MSF too pronounced its own ethic of discomfort of sorts in accepting the Nobel Prize. This discontent may fall within the narrower limits of evaluating the good relative to a humanitarian precept of life. Nonetheless, it seeks a form of moveable action, if not moveable thought. In an effort to provide a minimal definition of humanitarianism at the end of the cold war, the group pointed not only to the preservation of life and human dignity but also the need "to restore people's ability to choose." Framed in the language of liberalism, this statement posits autonomy and choice as natural conditions, if not necessarily individual ones. The assertion also places the legitimate center of politics elsewhere, beyond the reach of a humanitarian organization. If the stakes of crisis are ultimately those of assessment and decision, MSF refuses a full wager. "Humanitarian action comes with limitations," the Nobel address warns repeatedly, adding, "It cannot be a substitute for political action." Just what form this politics might take-beyond preventing genocide-the group cannot say. Medicine offers an array of temporary specific measures, not a lasting, general prescription. Over time it might also have to adjust to its own effects.
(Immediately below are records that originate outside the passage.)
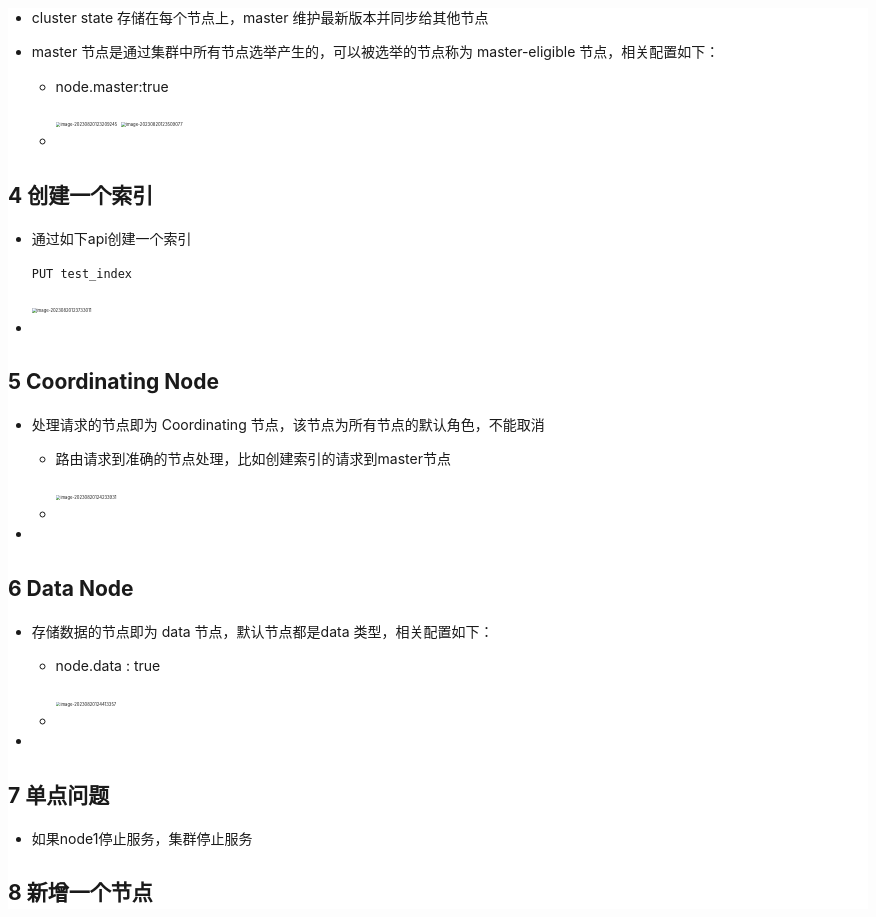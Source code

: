 - cluster state 存储在每个节点上，master 维护最新版本并同步给其他节点

- master 节点是通过集群中所有节点选举产生的，可以被选举的节点称为 master-eligible 节点，相关配置如下：

  - node.master:true

    <img src="img06/04.png" alt="image-20230820123209245" style="zoom:30%;" />

    <img src="img06/05.png" alt="image-20230820123509077" style="zoom:30%;" />

  -



## 4 创建一个索引

- 通过如下api创建一个索引

  ```
  PUT test_index
  ```

  <img src="img06/06.png" alt="image-20230820123733011" style="zoom:30%;" />

-

## 5 Coordinating Node

- 处理请求的节点即为 Coordinating 节点，该节点为所有节点的默认角色，不能取消

  - 路由请求到准确的节点处理，比如创建索引的请求到master节点

    <img src="img06/07.png" alt="image-20230820124233931" style="zoom:30%;" />

  -

-

## 6 Data Node

- 存储数据的节点即为 data 节点，默认节点都是data 类型，相关配置如下：

  - node.data : true

    <img src="img06/08.png" alt="image-20230820124413357" style="zoom:30%;" />

  -

-

## 7 单点问题

- 如果node1停止服务，集群停止服务



## 8 新增一个节点
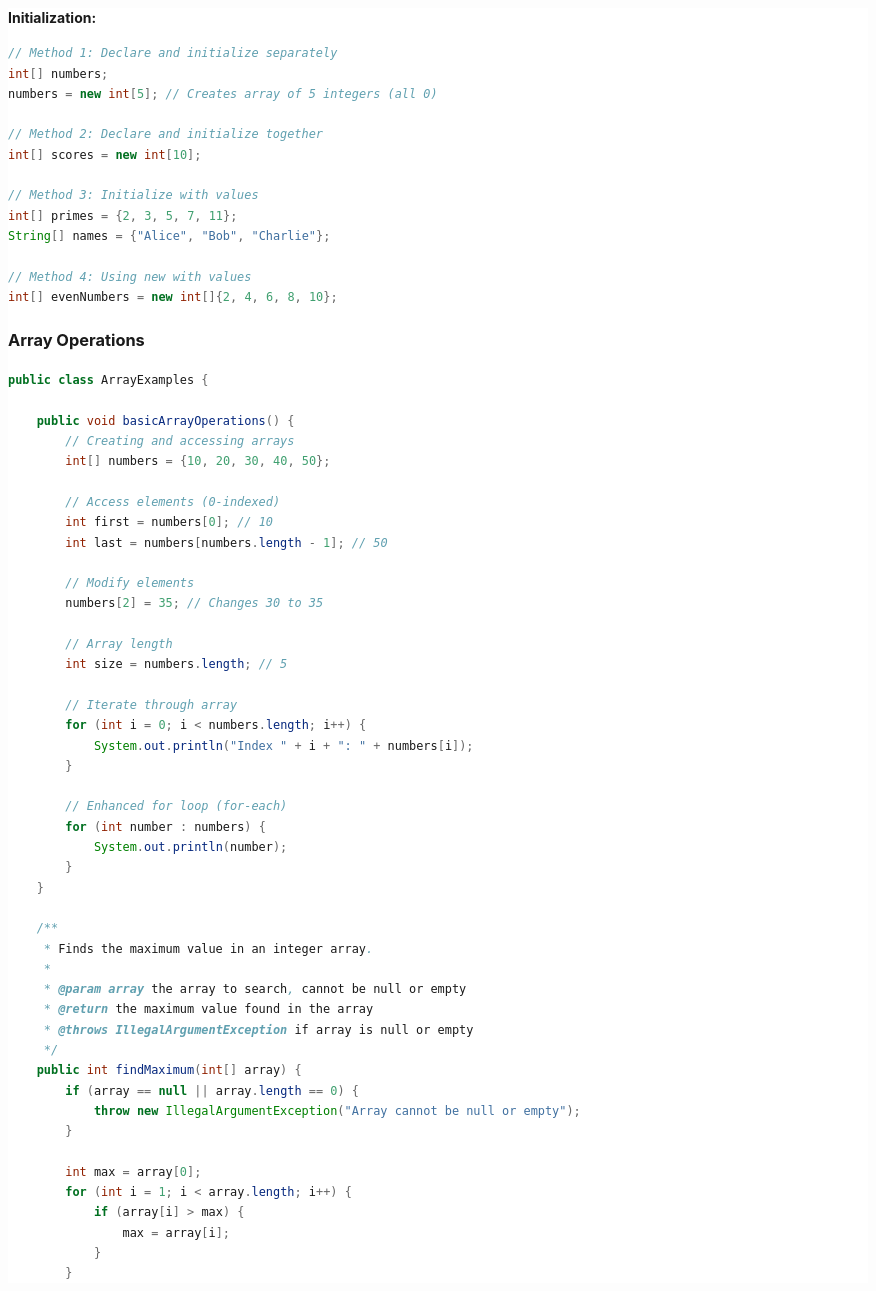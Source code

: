**Initialization:**
```java
// Method 1: Declare and initialize separately
int[] numbers;
numbers = new int[5]; // Creates array of 5 integers (all 0)

// Method 2: Declare and initialize together
int[] scores = new int[10];

// Method 3: Initialize with values
int[] primes = {2, 3, 5, 7, 11};
String[] names = {"Alice", "Bob", "Charlie"};

// Method 4: Using new with values
int[] evenNumbers = new int[]{2, 4, 6, 8, 10};
```

### Array Operations
```java
public class ArrayExamples {
    
    public void basicArrayOperations() {
        // Creating and accessing arrays
        int[] numbers = {10, 20, 30, 40, 50};
        
        // Access elements (0-indexed)
        int first = numbers[0]; // 10
        int last = numbers[numbers.length - 1]; // 50
        
        // Modify elements
        numbers[2] = 35; // Changes 30 to 35
        
        // Array length
        int size = numbers.length; // 5
        
        // Iterate through array
        for (int i = 0; i < numbers.length; i++) {
            System.out.println("Index " + i + ": " + numbers[i]);
        }
        
        // Enhanced for loop (for-each)
        for (int number : numbers) {
            System.out.println(number);
        }
    }
    
    /**
     * Finds the maximum value in an integer array.
     * 
     * @param array the array to search, cannot be null or empty
     * @return the maximum value found in the array
     * @throws IllegalArgumentException if array is null or empty
     */
    public int findMaximum(int[] array) {
        if (array == null || array.length == 0) {
            throw new IllegalArgumentException("Array cannot be null or empty");
        }
        
        int max = array[0];
        for (int i = 1; i < array.length; i++) {
            if (array[i] > max) {
                max = array[i];
            }
        }
```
MSF prides itself on fostering an internal culture of reflection, debate, and critique. Publications that circulate in-house regularly feature confessions and denunciations as well as jokes and cartoons. One of my favorite drawings addresses the group's reputation for arrogance and knee-jerk opposition. In it a young woman asks a grizzled aid veteran how MSF manages things. "Oh, not like that!" he replies airily. "Not like that either! No, no, not like that!" When she repeats her question he finally responds, "Well, not like that but better! Another question?" The humorous deferral reflects a deeper tension: within a world of crisis and an ethic of refusal, it is hard to say more.